John 5

The present chapter contains the first of those wonderful discourses of our Lord recorded by John, in which he sets forth his divine nature and office in his twofold relation to God and man. For the clearer understanding of his words, the reader should notice the following things: First, God is his Father and he is the Son of God in such a high and incommunicable sense, that he is equal with the Father in nature, verse Joh 5:18; enjoys his perfect love and knows all his counsels, verse Joh 5:20; performs all the works that his Father performs, verse Joh 5:19-21; has life in himself as the Father has it, and gives it to whom he will, verses Joh 5:21,26; claims equal honor with the Father, verse Joh 5:23; raises the dead and judges them, verses Joh 5:21,22,24-29. Secondly, as the Son of God on earth, he always acts in subordination to the will of the Father.

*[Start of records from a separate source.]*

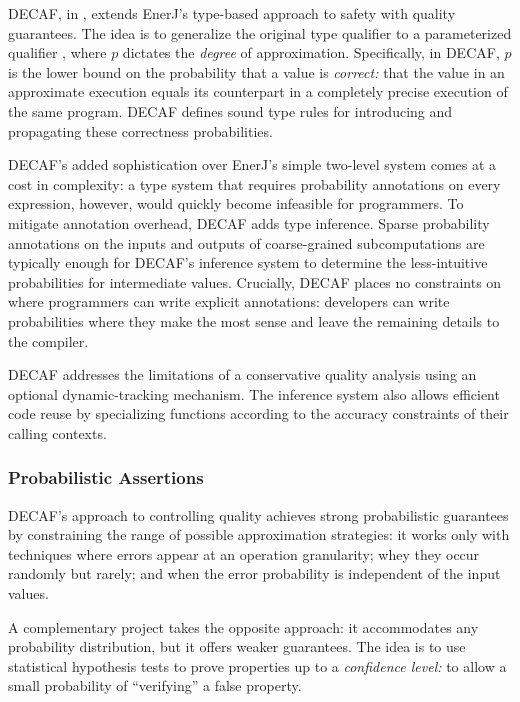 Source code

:DECAF, in , extends EnerJ's type-based approach to safety with
quality guarantees.
The idea is to generalize the original  type qualifier to a
parameterized qualifier , where $p$ dictates the
\emph{degree} of approximation.
Specifically, in DECAF, $p$ is the lower bound on the probability that a value
is \emph{correct:} that the value in an approximate execution equals its
counterpart in a completely precise execution of the same program.
DECAF defines sound type rules for introducing and propagating these
correctness probabilities.

DECAF's added sophistication over EnerJ's simple two-level system comes at a
cost in complexity:
a type system that requires probability annotations on every expression,
however, would quickly become infeasible for programmers.
To mitigate annotation overhead, DECAF adds type inference.
Sparse probability annotations on the inputs and outputs of coarse-grained
subcomputations are typically enough for DECAF's inference system to determine
the less-intuitive probabilities for intermediate values.
Crucially, DECAF places no constraints on where programmers can write explicit
annotations:
developers can write probabilities where they make the most sense and leave
the remaining details to the compiler.

DECAF addresses the limitations of a conservative quality analysis using
an optional dynamic-tracking mechanism.
The inference system also allows efficient code reuse by specializing
functions according to the accuracy constraints of their calling contexts.

\subsubsection{Probabilistic Assertions}

DECAF's approach to controlling quality achieves strong probabilistic
guarantees by constraining the range of possible approximation strategies:
it works only with techniques where errors appear at an operation granularity;
whey they occur randomly but rarely; and when the error probability is
independent of the input values.

A complementary project takes the opposite approach:
it accommodates any probability distribution, but it offers weaker
guarantees.
The idea is to use statistical hypothesis tests to prove properties up to a
\emph{confidence level:}
to allow a small probability of ``verifying'' a false property.


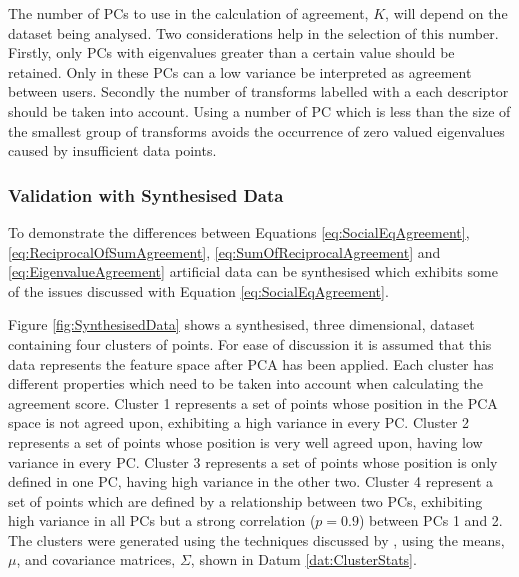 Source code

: 			The number of PCs to use in the calculation of agreement, $K$, will depend on the dataset being
			analysed. Two considerations help in the selection of this number. Firstly, only PCs with
			eigenvalues greater than a certain value should be retained. Only in these PCs can a low variance
			be interpreted as agreement between users. Secondly the number of transforms labelled with a each
			descriptor should be taken into account. Using a number of PC which is less than the size of the
			smallest group of transforms avoids the occurrence of zero valued eigenvalues caused by
			insufficient data points.

		\subsubsection*{Validation with Synthesised Data}
			To demonstrate the differences between Equations \ref{eq:SocialEqAgreement},
			\ref{eq:ReciprocalOfSumAgreement}, \ref{eq:SumOfReciprocalAgreement} and
			\ref{eq:EigenvalueAgreement} artificial data can be synthesised which exhibits some of the issues
			discussed with Equation \ref{eq:SocialEqAgreement}.
			
			Figure \ref{fig:SynthesisedData} shows a synthesised, three dimensional, dataset containing four
			clusters of points. For ease of discussion it is assumed that this data represents the feature
			space after PCA has been applied. Each cluster has different properties which need to be taken into
			account when calculating the agreement score. Cluster 1 represents a set of points whose position
			in the PCA space is not agreed upon, exhibiting a high variance in every PC. Cluster 2 represents a
			set of points whose position is very well agreed upon, having low variance in every PC. Cluster 3
			represents a set of points whose position is only defined in one PC, having high variance in the
			other two. Cluster 4 represent a set of points which are defined by a relationship between two PCs,
			exhibiting high variance in all PCs but a strong correlation ($p = 0.9$) between PCs 1 and 2. The
			clusters were generated using the techniques discussed by \citet{ripley1987stochastic}, using the
			means, $\mu$, and covariance matrices, $\Sigma$, shown in Datum \ref{dat:ClusterStats}.

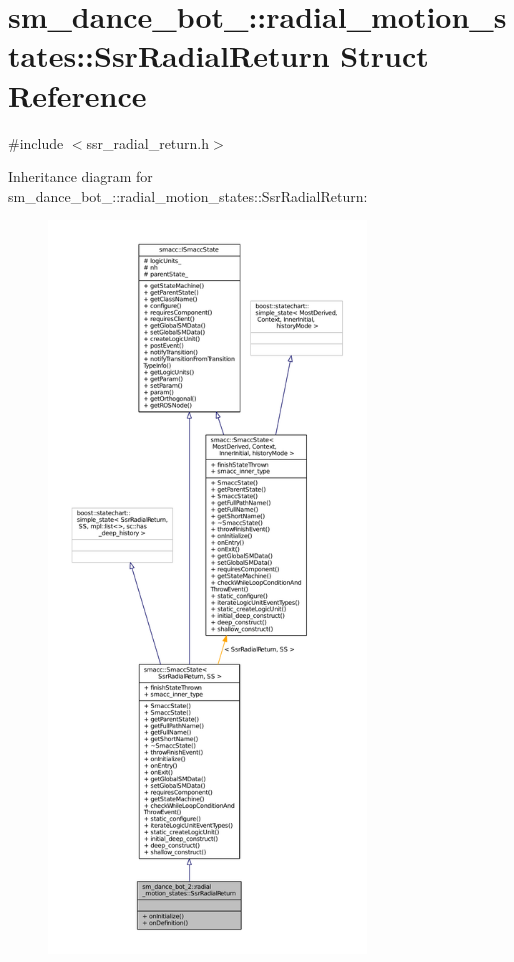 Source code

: \hypertarget{structsm__dance__bot__2_1_1radial__motion__states_1_1SsrRadialReturn}{}\section{sm\+\_\+dance\+\_\+bot\+\_\+:\+:radial\+\_\+motion\+\_\+states\+:\+:Ssr\+Radial\+Return Struct Reference}
\label{structsm__dance__bot__2_1_1radial__motion__states_1_1SsrRadialReturn}


{\ttfamily \#include $<$ssr\+\_\+radial\+\_\+return.\+h$>$}



Inheritance diagram for sm\+\_\+dance\+\_\+bot\+\_\+:\+:radial\+\_\+motion\+\_\+states\+:\+:Ssr\+Radial\+Return\+:
\nopagebreak
\begin{figure}[H]
\begin{center}
\leavevmode
\includegraphics[height=550pt]{structsm__dance__bot__2_1_1radial__motion__states_1_1SsrRadialReturn__inherit__graph}
\end{center}
\end{figure}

He has not come of himself, but the Father has sent him, verse Joh 5:23, etc.; the Father has appointed to him the works that he shall do, verses Joh 5:20,22,26, etc.; he can do nothing of himself, but must always act in accordance with the Father's will, verses Joh 5:19,30; the Father who sent him bears witness to him by the works that he has given him to do, verse Joh 5:36; and by the scriptures of the Old Testament, verses Joh 5:39,45-47. Thirdly, it is as the Son of man--the Word made flesh--that he not only redeems, but judges men, verse Joh 5:27. Equality with the Father in nature, subordination to the Father in office, union with human nature in the work of redeeming and judging men, and in all these perfect union with the Father in counsel and will: these are the great doctrines that run through the present and similar following discourses. Marked; this word, as shown by the italics, is not in the original. It probably should have been, as in the margin, gate. Ne 3:1,32; 12:39.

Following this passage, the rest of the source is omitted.